Martha Argerich protagonizó el octavo y último concierto del Festival que lleva su apellido con otra performance cautivante que extasió al gentío que colmó el Teatro Colón y que tuvo como compañía a la Orquesta Estable del máximo coliseo, bajo la batuta de Luis Gorelik, al pianista surcoreano Dong Hyek Lim y a Annie Dutoit como narradora.
La notable función permitió escuchar y ver a una artista excepcional como la pianista argentina de 81 años compartiendo la velada con un elenco estupendo en una experiencia artística enteramente disfrutable en su contexto y tal como se ofreció.

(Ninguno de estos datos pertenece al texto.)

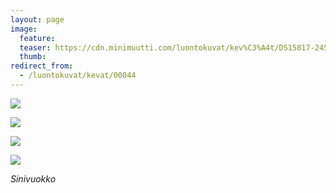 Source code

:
 ```yaml
---
layout: page
image:
  feature:
  teaser: https://cdn.minimuutti.com/luontokuvat/kev%C3%A4t/DS15817-245px.jpg
  thumb:
redirect_from:
  - /luontokuvat/kevat/00044
---
```


![](https://cdn.minimuutti.com/luontokuvat/kev%C3%A4t/DS15811-800px.jpg)

![](https://cdn.minimuutti.com/luontokuvat/kev%C3%A4t/DS15813-800px.jpg)

![](https://cdn.minimuutti.com/luontokuvat/kev%C3%A4t/DS15815-800px.jpg)

![](https://cdn.minimuutti.com/luontokuvat/kev%C3%A4t/DS15817-800px.jpg)

*Sinivuokko*
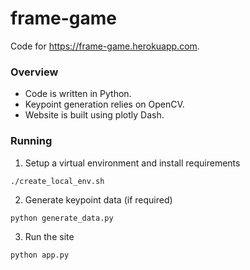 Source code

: # frame-game

Code for https://frame-game.herokuapp.com.

### Overview

- Code is written in Python.
- Keypoint generation relies on OpenCV.
- Website is built using plotly Dash.

### Running

1. Setup a virtual environment and install requirements
```
./create_local_env.sh
```
2. Generate keypoint data (if required)
```
python generate_data.py
```
3. Run the site
```
python app.py
```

En jornadas donde, a raíz del Festival y su impacto muchas personas y medios procuraron explicar el “fenómeno Argerich” a partir de comparaciones con otras disciplinas y aristas y hasta recurriendo a retóricas figuras en torno a sensaciones físicas, mejor dejarse cautivar por lo notable de un asunto simple: una mujer acometiendo el piano con un talento desbordante.
Cuando la industria del espectáculo es capaz de validar recitales con hologramas, cantantes que no cantan, máquinas de ritmo sacando éxitos como chorizos, la mínima como recurso y misas masivas con el sacerdote a distancia, resulta difícil de entender que una artista, ejecutando músicas maravillosas desde el piano en un contexto majestuoso y en un silencio expectante, sin necesidad de artificio alguno, sea capaz de disparar tratados que expliquen tamaña sencillez.
La música, sin necesidad de mayúsculas ni signos de admiración, encontró otra vez en Argerich un canal propicio para emocionar, conmover y esparcir la belleza. La pianista respira a través de esos dedos que irradian la melodía, el contrapunto, la sutileza y también las tempestades en unas interpretaciones que son una invitación al disfrute, una ceremonia de apabullante naturalidad donde la realidad se tutea con lo mágico, donde el hecho artístico viene a recordarnos algunas olvidadas lecciones de humanidad.